A number of inherited conditions increase the tendency for forming blood clots. They are divided into mild and aggressive categories. For mild conditions, treatment with warfarin is typically limited to three to six months. For more aggressive inherited clotting conditions — such as deficiencies of certain proteins or some genetic mutations — a longer duration of warfarin is recommended.
In all of these situations, treatment recommendations are fairly straightforward. Yet, some people with blood clots do not have an acquired or an inherited reason for forming clots. Instead, the clots seem to form for no particular reason. Because the clotting has no good explanation, predicting if these people will have another blood clot is difficult. In this situation, the risk of recurrent blood clots should be weighed against the risk of bleeding on blood-thinner therapy when deciding how long to continue warfarin treatment.
A typical approach is to complete three to six months of treatment. At that point, you and your health care provider should discuss how well you're tolerating the medication. Issues to consider include whether you've had bleeding complications and whether the dosing of warfarin has been easy or if multiple dosing changes have been required.

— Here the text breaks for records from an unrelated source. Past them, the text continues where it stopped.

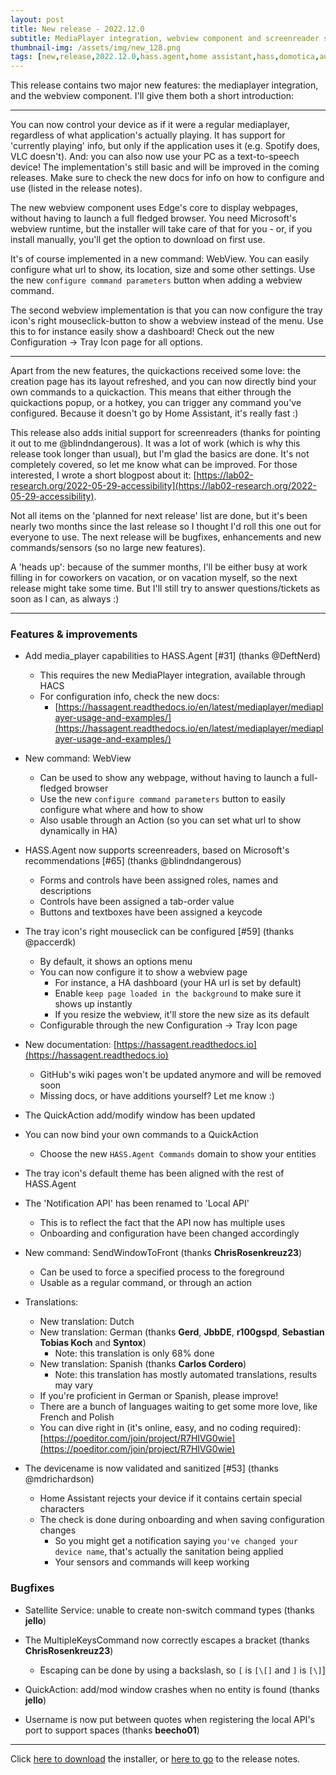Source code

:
 ```yaml
---
layout: post
title: New release - 2022.12.0
subtitle: MediaPlayer integration, webview component and screenreader support.
thumbnail-img: /assets/img/new_128.png
tags: [new,release,2022.12.0,hass.agent,home assistant,hass,domotica,automation,csharp]
---
```


This release contains two major new features: the mediaplayer integration, and the webview component. I'll give them both a short introduction:

---

You can now control your device as if it were a regular mediaplayer, regardless of what application's actually playing. It has support for 'currently playing' info, but only if the application uses it (e.g. Spotify does, VLC doesn't). And: you can also now use your PC as a text-to-speech device! The implementation's still basic and will be improved in the coming releases. Make sure to check the new docs for info on how to configure and use (listed in the release notes).

The new webview component uses Edge's core to display webpages, without having to launch a full fledged browser. You need Microsoft's webview runtime, but the installer will take care of that for you - or, if you install manually, you'll get the option to download on first use.

It's of course implemented in a new command: WebView. You can easily configure what url to show, its location, size and some other settings. Use the new `configure command parameters` button when adding a webview command.

The second webview implementation is that you can now configure the tray icon's right mouseclick-button to show a webview instead of the menu. Use this to for instance easily show a dashboard! Check out the new Configuration -> Tray Icon page for all options.

---

Apart from the new features, the quickactions received some love: the creation page has its layout refreshed, and you can now directly bind your own commands to a quickaction. This means that either through the quickactions popup, or a hotkey, you can trigger any command you've configured. Because it doesn't go by Home Assistant, it's really fast :) 

This release also adds initial support for screenreaders (thanks for pointing it out to me @blindndangerous). It was a lot of work (which is why this release took longer than usual), but I'm glad the basics are done. It's not completely covered, so let me know what can be improved. For those interested, I wrote a short blogpost about it: [https://lab02-research.org/2022-05-29-accessibility](https://lab02-research.org/2022-05-29-accessibility).

Not all items on the 'planned for next release' list are done, but it's been nearly two months since the last release so I thought I'd roll this one out for everyone to use. The next release will be bugfixes, enhancements and new commands/sensors (so no large new features). 

A 'heads up': because of the summer months, I'll be either busy at work filling in for coworkers on vacation, or on vacation myself, so the next release might take some time. But I'll still try to answer questions/tickets as soon as I can, as always :)

---

### Features & improvements

* Add media_player capabilities to HASS.Agent [#31] (thanks @DeftNerd)
  * This requires the new MediaPlayer integration, available through HACS
  * For configuration info, check the new docs:
    * [https://hassagent.readthedocs.io/en/latest/mediaplayer/mediaplayer-usage-and-examples/](https://hassagent.readthedocs.io/en/latest/mediaplayer/mediaplayer-usage-and-examples/)

* New command: WebView
  * Can be used to show any webpage, without having to launch a full-fledged browser
  * Use the new `configure command parameters` button to easily configure what where and how to show
  * Also usable through an Action (so you can set what url to show dynamically in HA)
  
* HASS.Agent now supports screenreaders, based on Microsoft's recommendations [#65] (thanks @blindndangerous)
  * Forms and controls have been assigned roles, names and descriptions
  * Controls have been assigned a tab-order value
  * Buttons and textboxes have been assigned a keycode
  
* The tray icon's right mouseclick can be configured [#59] (thanks @paccerdk)
  * By default, it shows an options menu
  * You can now configure it to show a webview page
    * For instance, a HA dashboard (your HA url is set by default)
	* Enable `keep page loaded in the background` to make sure it shows up instantly
	* If you resize the webview, it'll store the new size as its default
  * Configurable through the new Configuration -> Tray Icon page
  
* New documentation: [https://hassagent.readthedocs.io](https://hassagent.readthedocs.io)
  * GitHub's wiki pages won't be updated anymore and will be removed soon
  * Missing docs, or have additions yourself? Let me know :)
  
* The QuickAction add/modify window has been updated

* You can now bind your own commands to a QuickAction
  * Choose the new `HASS.Agent Commands` domain to show your entities
  
* The tray icon's default theme has been aligned with the rest of HASS.Agent
	
* The 'Notification API' has been renamed to 'Local API'
  * This is to reflect the fact that the API now has multiple uses
  * Onboarding and configuration have been changed accordingly
  
* New command: SendWindowToFront (thanks **ChrisRosenkreuz23**)
  * Can be used to force a specified process to the foreground
  * Usable as a regular command, or through an action

* Translations:
  * New translation: Dutch
  * New translation: German (thanks **Gerd**, **JbbDE**, **r100gspd**, **Sebastian Tobias Koch** and **Syntox**)
    * Note: this translation is only 68% done
  * New translation: Spanish (thanks **Carlos Cordero**)
    * Note: this translation has mostly automated translations, results may vary  
  * If you're proficient in German or Spanish, please improve!
  * There are a bunch of languages waiting to get some more love, like French and Polish
  * You can dive right in (it's online, easy, and no coding required): [https://poeditor.com/join/project/R7HIVG0wie](https://poeditor.com/join/project/R7HIVG0wie)

* The devicename is now validated and sanitized [#53] (thanks @mdrichardson)
  * Home Assistant rejects your device if it contains certain special characters
  * The check is done during onboarding and when saving configuration changes
    * So you might get a notification saying `you've changed your device name`, that's actually the sanitation being applied
	* Your sensors and commands will keep working

### Bugfixes

* Satellite Service: unable to create non-switch command types (thanks **jello**)

* The MultipleKeysCommand now correctly escapes a bracket (thanks **ChrisRosenkreuz23**)
  * Escaping can be done by using a backslash, so `[` is `[\[]` and `]` is `[\]`]
  
* QuickAction: add/mod window crashes when no entity is found (thanks **jello**)

* Username is now put between quotes when registering the local API's port to support spaces (thanks **beecho01**)

---

Click [here to download](https://github.com/LAB02-Research/HASS.Agent/releases/download/2022.12.0/HASS.Agent.Installer.exe) the installer, or [here to go](https://github.com/LAB02-Research/HASS.Agent/releases/tag/2022.12.0) to the release notes.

Your preferences should also be taken into account. People typically fall into one of three categories. Some want to stay on warfarin because they fear another clot. Others want to stop warfarin due to the inconvenience of taking and monitoring the medication. And some are torn between the two extremes and don't know exactly what to do.
For the third group, additional testing can help determine their risk of further blood clots. A blood test called fibrin D-dimer measures the level of ongoing clotting in the blood. If D-dimer is elevated one month after stopping warfarin, the annual risk of recurrence is about 10 percent. If D-dimer is normal, the risk of recurrence is about 3 percent.
Ultrasound imaging, which uses sound waves to create pictures of the inside of your body including the veins, can also be useful. If an ultrasound shows that the previous blood clot is gone, the risk of recurrence is quite low. If the clot is still present, the risk of recurrence is higher.
Before you decide, talk to your doctor about these topics to help determine your risk of developing blood clots in the future and the role that ongoing anticoagulant medication can play in reducing that risk.
— Robert McBane, M.D., Cardiovascular Diseases, Mayo Clinic, Rochester, Minn.